Subspecies in the nominate group (including subspecies xantholaema, nattereri and panamensis) have a total length of 33–38 cm (14–15 in). As most other amazon parrots, it has a short squarish tail and primarily green plumage. It has dark blue tips to the secondaries and primaries and a red wing speculum, carpal edge (leading edge of the wing at the "shoulder") and base of the outer tail feathers. The red and dark blue sections are often difficult to see when the bird is perched, while the red base of the outer tail feathers only infrequently can be seen under normal viewing conditions in the wild. The amount of yellow to the head varies, with the nominate, nattereri and panamensis having yellow restricted to the crown-region (occasionally with a few random feathers around the eyes), while the subspecies xantholaema has most of the head yellow. All have a white eye-ring. They have a dark bill with a large horn (gray) or reddish spot on the upper mandible, except panamensis, which has a horn-colored beak. Males and females do not differ in plumage. Except for the wing speculum, juveniles have little yellow and red to the plumage.

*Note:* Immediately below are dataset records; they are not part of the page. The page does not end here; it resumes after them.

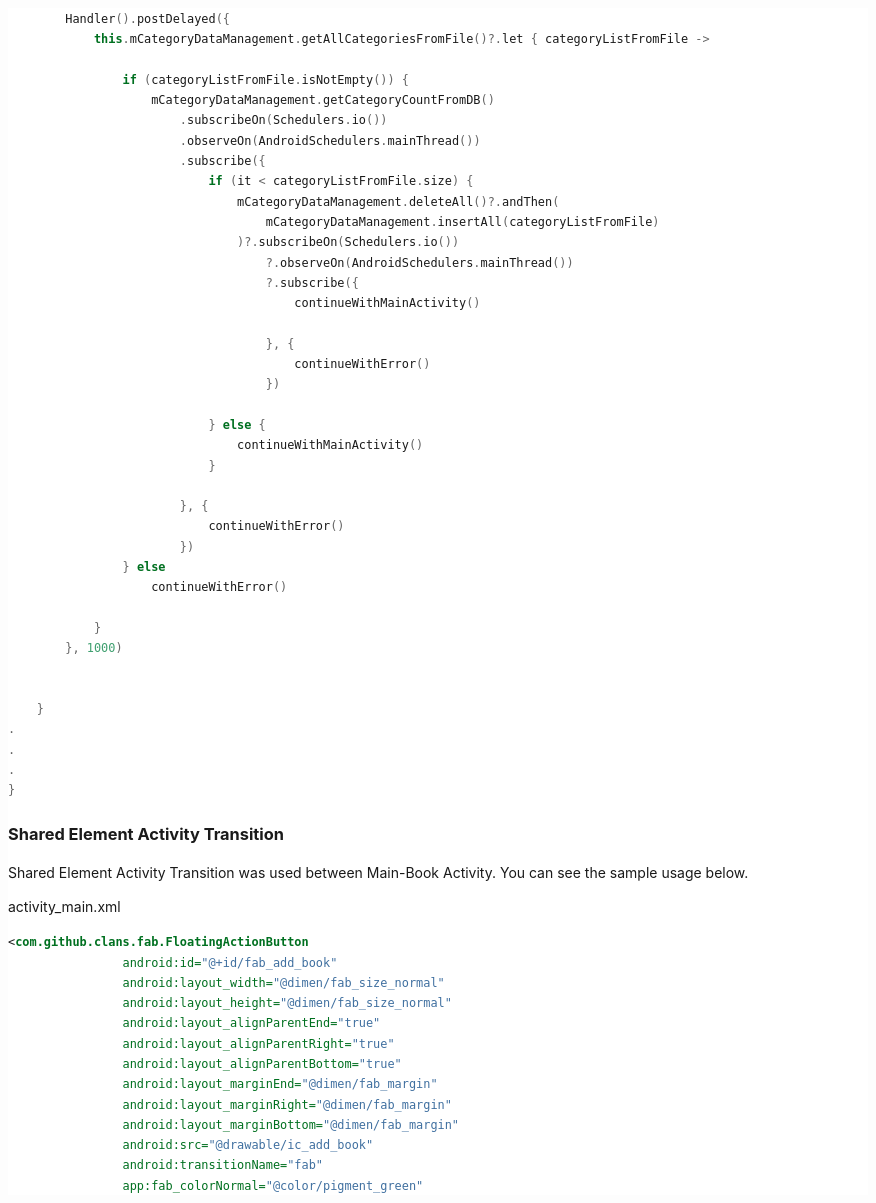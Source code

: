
 ```kotlin
        Handler().postDelayed({
            this.mCategoryDataManagement.getAllCategoriesFromFile()?.let { categoryListFromFile ->

                if (categoryListFromFile.isNotEmpty()) {
                    mCategoryDataManagement.getCategoryCountFromDB()
                        .subscribeOn(Schedulers.io())
                        .observeOn(AndroidSchedulers.mainThread())
                        .subscribe({
                            if (it < categoryListFromFile.size) {
                                mCategoryDataManagement.deleteAll()?.andThen(
                                    mCategoryDataManagement.insertAll(categoryListFromFile)
                                )?.subscribeOn(Schedulers.io())
                                    ?.observeOn(AndroidSchedulers.mainThread())
                                    ?.subscribe({
                                        continueWithMainActivity()

                                    }, {
                                        continueWithError()
                                    })

                            } else {
                                continueWithMainActivity()
                            }

                        }, {
                            continueWithError()
                        })
                } else
                    continueWithError()

            }
        }, 1000)


    }
.
.
.
}


```


### Shared Element Activity Transition

Shared Element Activity Transition was used between Main-Book Activity. You can see the sample usage below.

activity_main.xml
``` xml
<com.github.clans.fab.FloatingActionButton
                android:id="@+id/fab_add_book"
                android:layout_width="@dimen/fab_size_normal"
                android:layout_height="@dimen/fab_size_normal"
                android:layout_alignParentEnd="true"
                android:layout_alignParentRight="true"
                android:layout_alignParentBottom="true"
                android:layout_marginEnd="@dimen/fab_margin"
                android:layout_marginRight="@dimen/fab_margin"
                android:layout_marginBottom="@dimen/fab_margin"
                android:src="@drawable/ic_add_book"
                android:transitionName="fab"
                app:fab_colorNormal="@color/pigment_green"
```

==Distribution and habitat==
The yellow-crowned amazon is found in the Amazon basin and Guianas, with additional populations in northwestern South America and Panama. It has been introduced to Grand Cayman.
It is a bird of tropical forests (both humid and dry), woodlands, mangroves, and savannas and may also be found on cultivated land and suburban areas. In the southern part of its range, it is rarely found far from the Amazon rainforest. It is mainly a lowland bird, but has locally been recorded up to 800 m (2600 ft) along on the eastern slopes of the Andes. Introduced–and apparently breeding–populations have been reported in Puerto Rico.

A wild colony of around 60 animals has been living in Stuttgart, Germany, since the mid-1980s.

==Behaviour==

===Food and feeding===
They are normally found in pairs or small flocks up to 30, but larger groups may gather at clay licks. Their food includes fruits, nuts, seeds, berries, blossoms and leaf buds. Yellow-crowned amazons are fond of maize and cultivated fruits. Foods with sugar and a large amount of salt can be dangerous for them.

===Breeding===
The nest is in a hollow in a tree, palm or termitarium, where they lay two to three eggs. The incubation time is about 26 days and the chicks leave the nest about 60 days from hatching.

==Conservation==
The yellow-crowned amazon is considered to be of least concern by BirdLife International, and consequently, also by IUCN. Although populations are believed to be in decline, they do not yet approach the threshold specified by BirdLife International to rate the species as near threatened. As is the case with most parrots, it is listed on appendix II of CITES. It occurs in numerous protected areas and remains fairly common throughout a large part of its range.